Avvocatura salentina sotto shock: arrestati all’alba due noti legali. Uno è D’Agata

Truffa aggravata, falso in atto pubblico, patrocinio infedele e auto-riciclaggio: sono queste le accuse contestate a due noti avvocati salentini: Francesco D’Agata per cui si sono aperte le porte del carcere

Quando la notizia che due noti avvocati salentini erano stati arrestati dagli uomini del Nucleo di Polizia Giudiziaria della Guardia di Finanza di Lecce è iniziata a circolare tra i corridoi di viale De Pietro, tutti sono rimasti disordinati. Un’incredulità resa ancor più forte dalle accuse che sono state contestate a Francesco D’Agata, 39enne figlio del noto Giovanni presidente dello ‘Sportello dei Diritti’ e ad un altro legate. I due, infatti, a seconda dei “ruoli” che hanno avuto nella vicenda, dovranno rispondere di truffa aggravata, falso in atto pubblico, patrocinio infedele e auto-riciclaggio aggravato dall’attività svolta, che – come ha spiegato il Procuratore, Cataldo Motta nel corso della conferenza stampa – prevede una pena fino a 15 anni di reclusione.

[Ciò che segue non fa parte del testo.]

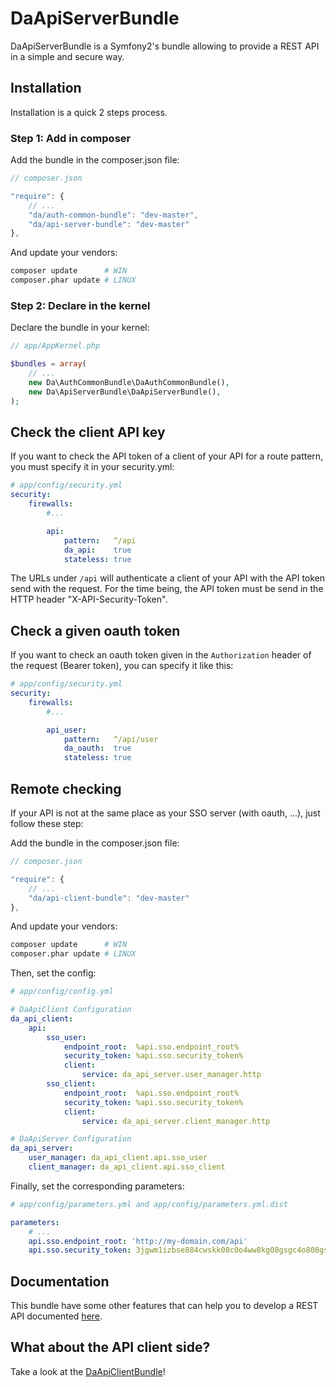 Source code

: DaApiServerBundle
=================

DaApiServerBundle is a Symfony2's bundle allowing to provide a REST API in a simple and secure way.

Installation
------------

Installation is a quick 2 steps process.

### Step 1: Add in composer

Add the bundle in the composer.json file:

``` js
// composer.json

"require": {
    // ...
    "da/auth-common-bundle": "dev-master",
    "da/api-server-bundle": "dev-master"
},
```

And update your vendors:

``` bash
composer update      # WIN
composer.phar update # LINUX
```

### Step 2: Declare in the kernel

Declare the bundle in your kernel:

``` php
// app/AppKernel.php

$bundles = array(
    // ...
    new Da\AuthCommonBundle\DaAuthCommonBundle(),
    new Da\ApiServerBundle\DaApiServerBundle(),
);
```

Check the client API key
------------------------

If you want to check the API token of a client of your API for a route pattern, you must specify it in your security.yml:

``` yaml
# app/config/security.yml
security:
    firewalls:
    	#...

        api:
            pattern:   ^/api
            da_api:    true
            stateless: true
```

The URLs under `/api` will authenticate a client of your API with the API token send with the request.
For the time being, the API token must be send in the HTTP header "X-API-Security-Token".

Check a given oauth token
-------------------------

If you want to check an oauth token given in the `Authorization` header of the request (Bearer token), you can specify it like this:

``` yaml
# app/config/security.yml
security:
    firewalls:
        #...

        api_user:
            pattern:   ^/api/user
            da_oauth:  true
            stateless: true
```

Remote checking
---------------

If your API is not at the same place as your SSO server (with oauth, ...), just follow these step:

Add the bundle in the composer.json file:

``` js
// composer.json

"require": {
    // ...
    "da/api-client-bundle": "dev-master"
},
```

And update your vendors:

``` bash
composer update      # WIN
composer.phar update # LINUX
```

Then, set the config:

``` yaml
# app/config/config.yml

# DaApiClient Configuration
da_api_client:
    api:
        sso_user:
            endpoint_root:  %api.sso.endpoint_root%
            security_token: %api.sso.security_token%
            client:
                service: da_api_server.user_manager.http
        sso_client:
            endpoint_root:  %api.sso.endpoint_root%
            security_token: %api.sso.security_token%
            client:
                service: da_api_server.client_manager.http

# DaApiServer Configuration
da_api_server:
    user_manager: da_api_client.api.sso_user
    client_manager: da_api_client.api.sso_client
```

Finally, set the corresponding parameters:

``` yaml
# app/config/parameters.yml and app/config/parameters.yml.dist

parameters:
    # ...
    api.sso.endpoint_root: 'http://my-domain.com/api'
    api.sso.security_token: 3jgwm1izbse884cwskk00c0o4ww8kg08gsgc4o808gsssw4
```

Documentation
-------------

This bundle have some other features that can help you to develop a REST API documented [here](https://github.com/Gnuckorg/DaApiServerBundle/blob/master/Resources/doc/index.md).

What about the API client side?
-------------------------------

Take a look at the [DaApiClientBundle](https://github.com/Gnuckorg/DaApiClientBundle)!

Non è stato facile ricostruire il sistema architettato, di cui D’Agata sarebbe stato il deus ex machina, ma quando i tasselli del puzzle sono stati messi al giusto posto, il quadro è stato chiaro per gli uomini delle fiamme gialle coordinati dal colonnello Francesco Mazzotta.

Tutto sarebbe nato da un IBAN su cui una donna originaria di Torino (nota alle cronache per un caso di mobbing che ha fatto scalpore) che aveva fatto ricorso in Cassazione, in realtà mai depositato, aveva versato 4mila euro. Il conto corrente, infatti, era intestato ad una senegalese, vittima inconsapevole della maxi-truffa organizzata dai due avvocati. È stata questa la chiave di  volta. Accertamenti più approfonditi e la “mannaia” della tracciabilità dei flussi finanziari hanno fatto il resto.

La donna senegalese aveva subito un gravissimo incidente stradale in cui era rimasta sfigurata e si era rivolta a D’Agata per ottenere un risarcimento forte della sua notorietà in difesa dei diritti dei più deboli. E il risarcimento, in effetti, l’avvocato lo aveva ottenuto: più di 600mila euro dal Fondo Vittime della Strada.

Di tutti quei soldi, la signora ne ha visti soltanto “la metà della metà” come ha dichiarato Motta. Il legale, infatti, falsificando una sentenza del Tribunale di Trieste, competente a liquidare il risarcimento, aveva convinto la senegalese di aver ottenuto “appena” 300mila euro, di cui l’avvocato ne avrebbe trattenuti circa140mila, liquidando alla donna di fatto 160mila euro.

Gli altri – transitati su un conto intestato alla straniera –  D’Agata li avrebbe utilizzati sia per sfizi personali come l’abbonamento in uno stabilimento balneare, ma anche per pagare gli stipendi dei suoi collaboratori. Da qui l’accusa di autoriciclaggio.

È qui che entra in scena l’altro avvocato che – stando a quanto ricostruito dagli inquirenti – avrebbe avuto il ruolo di “cassiere”: materialmente prelevava il denaro dal conto corrente della povera straniera, anche utilizzando bancomat e carta di credito. Ad incastrarlo le immagini di alcune videocamere di videosorveglianza, nonostante il maldestro tentativo di camuffarsi durante i prelievi alzando il bavero della giacca. Per questo risponde di concorso nei reati contestati.

Per D’Agata si sono aperte le porte del carcere di Lecce. L’indagine è solo all’inizio. Il prossimo passo sarà quello di capire se si sia trattato di un caso isolato oppure un copione già utilizzato in altre occasioni.